Dehydration of mature and immature sickle red blood cells during fast oxygenation/deoxygenation cycles: role of KCl cotransport and extracellular calcium

Anthony J. McGoron, Clinton H. Joiner, Mary B. Palascak, William J. Claussen, and Robert S. Franco

From the Department of Radiology and the Division of Hematology/Oncology, Department of Internal Medicine, University of Cincinnati College of Medicine; Children's Hospital Research Foundation; and the Comprehensive Sickle Cell Center, Cincinnati, OH.

Sickle red blood cells (RBC) become dehydrated as a consequence of potassium loss. This process depends at least partly on deoxygenation and may be influenced by the presence of oxygenation/deoxygenation cycles and the frequency of cycling. In this study, sickle RBC were subjected to approximately 180 oxygenation/deoxygenation cycles during 4 hours to evaluate RBC dehydration with cycle periods more similar to in vivo cycles than those in previous studies. A continuous-flow, steady-state apparatus circulated a dilute RBC suspension through gas-permeable silicone tubing with segments that were exposed to either nitrogen or ambient oxygen.
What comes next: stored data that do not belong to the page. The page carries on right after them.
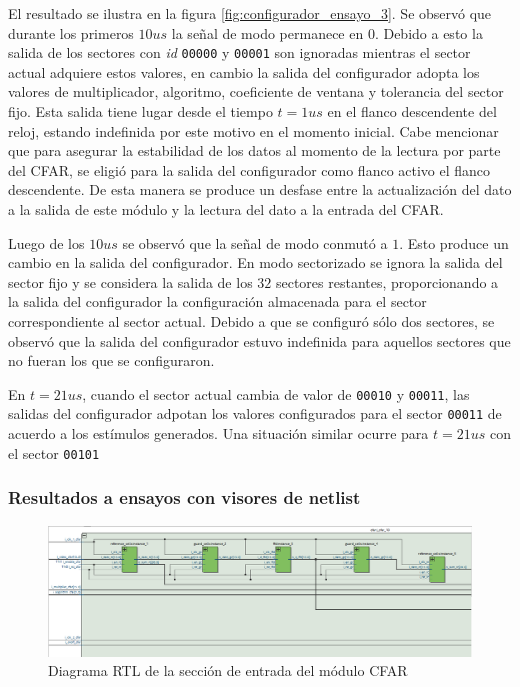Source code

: El resultado se ilustra en la figura \ref{fig:configurador_ensayo_3}. Se observó que durante los primeros $10 us$ la señal de modo permanece en $0$. Debido a esto la salida de los sectores con \textit{id} \texttt{00000} y \texttt{00001} son ignoradas mientras el sector actual adquiere estos valores, en cambio la salida del configurador adopta los valores de multiplicador, algoritmo, coeficiente de ventana y tolerancia del sector fijo. Esta salida tiene lugar desde el tiempo $t = 1 us$ en el flanco descendente del reloj, estando indefinida por este motivo en el momento inicial. Cabe mencionar que para asegurar la estabilidad de los datos al momento de la lectura por parte del CFAR, se eligió para la salida del configurador como flanco activo el flanco descendente. De esta manera se produce un desfase entre la actualización del dato a la salida de este módulo y la lectura del dato a la entrada del CFAR.

Luego de los $10 us$ se observó que la señal de modo conmutó a $1$. Esto produce un cambio en la salida del configurador. En modo sectorizado se ignora la salida del sector fijo y se considera la salida de los $32$ sectores restantes, proporcionando a la salida del configurador la configuración almacenada para el sector correspondiente al sector actual. Debido a que se configuró sólo dos sectores, se observó que la salida del configurador estuvo indefinida para aquellos sectores que no fueran los que se configuraron.

En $t = 21 us$, cuando el sector actual cambia de valor de \texttt{00010} y \texttt{00011}, las salidas del configurador adpotan los valores configurados para el sector \texttt{00011} de acuerdo a los estímulos generados. Una situación similar ocurre para $t = 21 us$ con el sector \texttt{00101}



\subsubsection{Resultados a ensayos con visores de netlist}
\label{Subsec: Resultados de Visores de netlist}

\begin{figure}
\centering
\includegraphics[scale=0.6, angle=270]{./Figures/RTL_cfar_1.png}
\caption{Diagrama RTL de la sección de entrada del módulo CFAR}
\label{fig:RTL_cfar_1}
\end{figure}



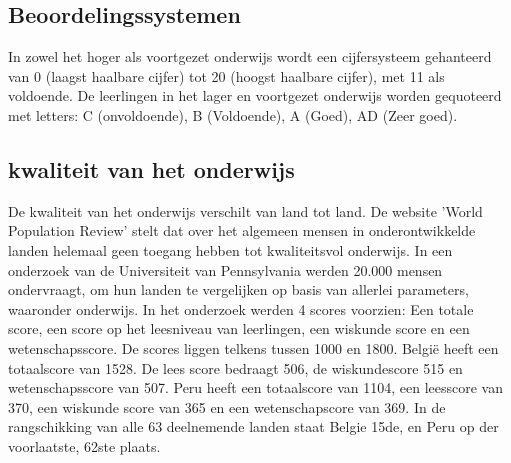 \subsection{Beoordelingssystemen}
In zowel het hoger als voortgezet onderwijs wordt een cijfersysteem gehanteerd van 0 (laagst haalbare cijfer) tot 20 (hoogst haalbare cijfer), met 11 als voldoende. De leerlingen in het lager en voortgezet onderwijs worden gequoteerd met letters: C (onvoldoende), B (Voldoende), A (Goed), AD (Zeer goed). \autocite{Nuffic2015}

\subsection{kwaliteit van het onderwijs}
De kwaliteit van het onderwijs verschilt van land tot land. \autocite{Review2020} De website 'World Population Review' stelt dat over het algemeen mensen in onderontwikkelde landen helemaal geen toegang hebben tot kwaliteitsvol onderwijs. 
In een onderzoek van de  Universiteit van Pennsylvania \autocite{UsNews2020} werden 20.000 mensen ondervraagt, om hun landen te vergelijken op basis van allerlei parameters, waaronder onderwijs. In het onderzoek werden 4 scores voorzien: Een totale score, een score op het leesniveau van leerlingen, een wiskunde score en een wetenschapsscore. De scores liggen telkens tussen 1000 en 1800. België heeft een totaalscore van 1528. De lees score bedraagt 506, de wiskundescore 515 en wetenschapsscore van 507. Peru heeft een totaalscore van 1104, een leesscore van 370, een wiskunde score van 365 en een wetenschapscore van 369. In de rangschikking van alle 63 deelnemende landen staat Belgie 15de, en Peru op der voorlaatste, 62ste plaats.




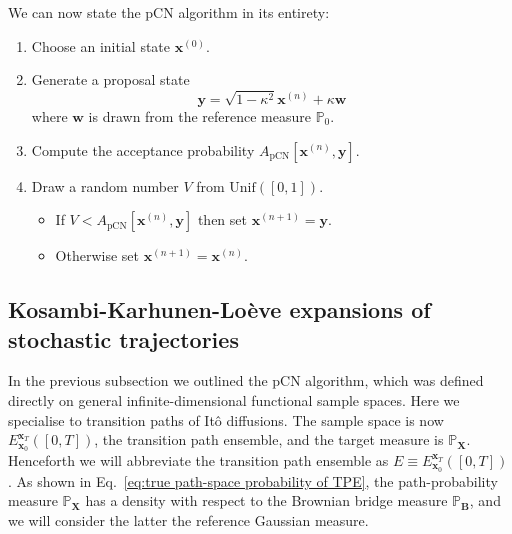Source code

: 
We can now state the pCN algorithm in its entirety:
\begin{enumerate}
\item Choose an initial state $\mathbf{x}^{(0)}$.

\item Generate a proposal state
	\begin{equation} \label{eq:pCN update rule}
		\mathbf{y} = \sqrt{1 - \kappa^2} \mathbf{x}^{(n)} + \kappa \mathbf{w}
	\end{equation}
	where $\mathbf{w}$ is drawn from the reference measure $\mathbb{P}_0$.
	
\item Compute the acceptance probability $A_\text{pCN}[\mathbf{x}^{(n)}, \mathbf{y}]$.
	
\item Draw a random number $V$ from $\text{Unif}([0,1])$.
	\begin{itemize}
		\item If $V < A_\text{pCN}[\mathbf{x}^{(n)}, \mathbf{y}]$ then set $\mathbf{x}^{(n+1)} = \mathbf{y}$.
		\item Otherwise set $\mathbf{x}^{(n+1)} = \mathbf{x}^{(n)}$.
	\end{itemize}
\end{enumerate}

\subsection{Kosambi-Karhunen-Lo\`eve expansions of stochastic trajectories} \label{sec:Kosambi-Karhunen-Loeve expansions of stochastic trajectories}
 
In the previous subsection we outlined the pCN algorithm, which was defined directly on general infinite-dimensional functional sample spaces. Here we specialise to transition paths of It\^{o} diffusions. The sample space is now $E_{\mathbf{x}_0}^{\mathbf{x}_T}([0,T])$, the transition path ensemble, and the target measure is $\mathbb{P}_\mathbf{X}$. Henceforth we will abbreviate the transition path ensemble as $E \equiv E_{\mathbf{x}_0}^{\mathbf{x}_T}([0,T])$. As shown in Eq.~\ref{eq:true path-space probability of TPE}, the path-probability measure $\mathbb{P}_\mathbf{X}$ has a density with respect to the Brownian bridge measure $\mathbb{P}_\mathbf{B}$, and we will consider the latter the reference Gaussian measure.

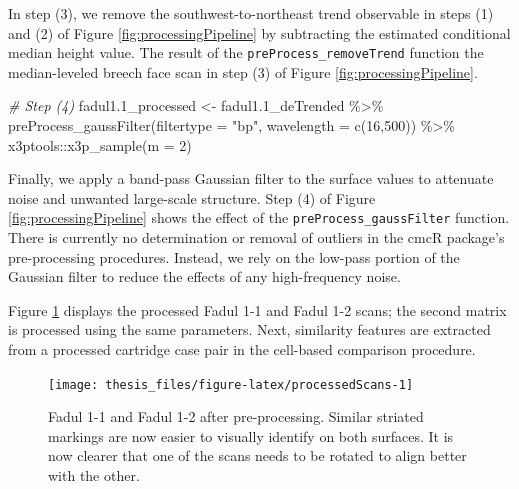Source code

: \documentclass[11pt,]{isuthesis}
\newenvironment{Shaded}{\begin{snugshade}}{\end{snugshade}}
\newcommand{\AttributeTok}[1]{\textcolor[rgb]{0.77,0.63,0.00}{#1}}
\newcommand{\CommentTok}[1]{\textcolor[rgb]{0.56,0.35,0.01}{\textit{#1}}}
\newcommand{\DecValTok}[1]{\textcolor[rgb]{0.00,0.00,0.81}{#1}}
\newcommand{\FloatTok}[1]{\textcolor[rgb]{0.00,0.00,0.81}{#1}}
\newcommand{\FunctionTok}[1]{\textcolor[rgb]{0.00,0.00,0.00}{#1}}
\newcommand{\NormalTok}[1]{#1}
\newcommand{\OtherTok}[1]{\textcolor[rgb]{0.56,0.35,0.01}{#1}}
\newcommand{\SpecialCharTok}[1]{\textcolor[rgb]{0.00,0.00,0.00}{#1}}
\newcommand{\StringTok}[1]{\textcolor[rgb]{0.31,0.60,0.02}{#1}}
\begin{document}
In step (3), we remove the southwest-to-northeast trend observable in steps (1) and (2) of Figure \ref{fig:processingPipeline} by subtracting the estimated conditional median height value.
The result of the \texttt{preProcess\_removeTrend} function the median-leveled breech face scan in step (3) of Figure \ref{fig:processingPipeline}.

\begin{Shaded}
\begin{Highlighting}[]
\CommentTok{\# Step (4)}
\NormalTok{fadul1}\FloatTok{.1}\NormalTok{\_processed }\OtherTok{\textless{}{-}}\NormalTok{ fadul1}\FloatTok{.1}\NormalTok{\_deTrended }\SpecialCharTok{\%\textgreater{}\%}
  \FunctionTok{preProcess\_gaussFilter}\NormalTok{(}\AttributeTok{filtertype =} \StringTok{"bp"}\NormalTok{, }\AttributeTok{wavelength =} \FunctionTok{c}\NormalTok{(}\DecValTok{16}\NormalTok{,}\DecValTok{500}\NormalTok{)) }\SpecialCharTok{\%\textgreater{}\%}
\NormalTok{  x3ptools}\SpecialCharTok{::}\FunctionTok{x3p\_sample}\NormalTok{(}\AttributeTok{m =} \DecValTok{2}\NormalTok{)}
\end{Highlighting}
\end{Shaded}

Finally, we apply a band-pass Gaussian filter to the surface values to attenuate noise and unwanted large-scale structure.
Step (4) of Figure \ref{fig:processingPipeline} shows the effect of the \texttt{preProcess\_gaussFilter} function.
There is currently no determination or removal of outliers in the cmcR package's pre-processing procedures.
Instead, we rely on the low-pass portion of the Gaussian filter to reduce the effects of any high-frequency noise.

Figure \ref{fig:processedScans} displays the processed Fadul 1-1 and Fadul 1-2 scans; the second matrix is processed using the same parameters.
Next, similarity features are extracted from a processed cartridge case pair in the cell-based comparison procedure.

\begin{figure}[htbp]

{\centering \texttt{[image: thesis\_files/figure-latex/processedScans-1]} 

}

\caption{Fadul 1-1 and Fadul 1-2 after pre-processing. Similar striated markings are now easier to visually identify on both surfaces. It is now clearer that one of the scans needs to be rotated to align better with the other.}\label{fig:processedScans}
\end{figure}
\end{document}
The percentage of sickling and partial pressure of oxygen were measured by means of sampling ports in the deoxygenation and oxygenation regions. The density increase (dehydration) of young (transferrin receptor-positive) and mature (transferrin receptor-negative) RBC and the requirements for calcium and chloride were evaluated. Density increase correlated with the percentage of sickled cells at the deoxygenation sampling port and was observed only in the presence of calcium, thereby implicating the calcium-dependent potassium channel (Gardos pathway). Density increase was not dependent on the presence of chloride, making it unlikely that KCl cotransport was an important pathway under these conditions.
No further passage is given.